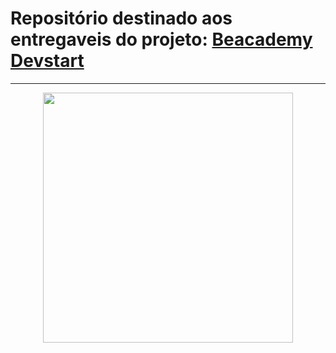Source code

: <p align="center"><h1>Repositório destinado aos entregaveis do projeto: <a href="https://www.beacademy.com.br" target="_blank">Beacademy Devstart</h1></a></p>
<hr>

<p align="center"><a href="https://laravel.com" target="_blank"><img src="https://raw.githubusercontent.com/laravel/art/master/logo-lockup/5%20SVG/2%20CMYK/1%20Full%20Color/laravel-logolockup-cmyk-red.svg" width="400"></a></p>
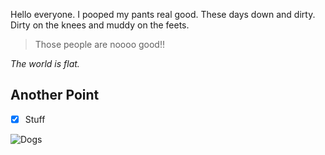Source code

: Hello everyone. I pooped my pants real good. These days down and dirty. Dirty on the knees and muddy on the feets.

> Those people are noooo good!!

*The world is flat.*

## Another Point

- [x] Stuff

![Dogs](/assets/posts/foop.png)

→ Exercise description:
Nothing but the lines from the one with "world is flat.*" through the final line of the data belongs in the answer, and they must match exactly.

→ Output of the exercise:
*The world is flat.*

## Another Point

- [x] Stuff

![Dogs](/assets/posts/foop.png)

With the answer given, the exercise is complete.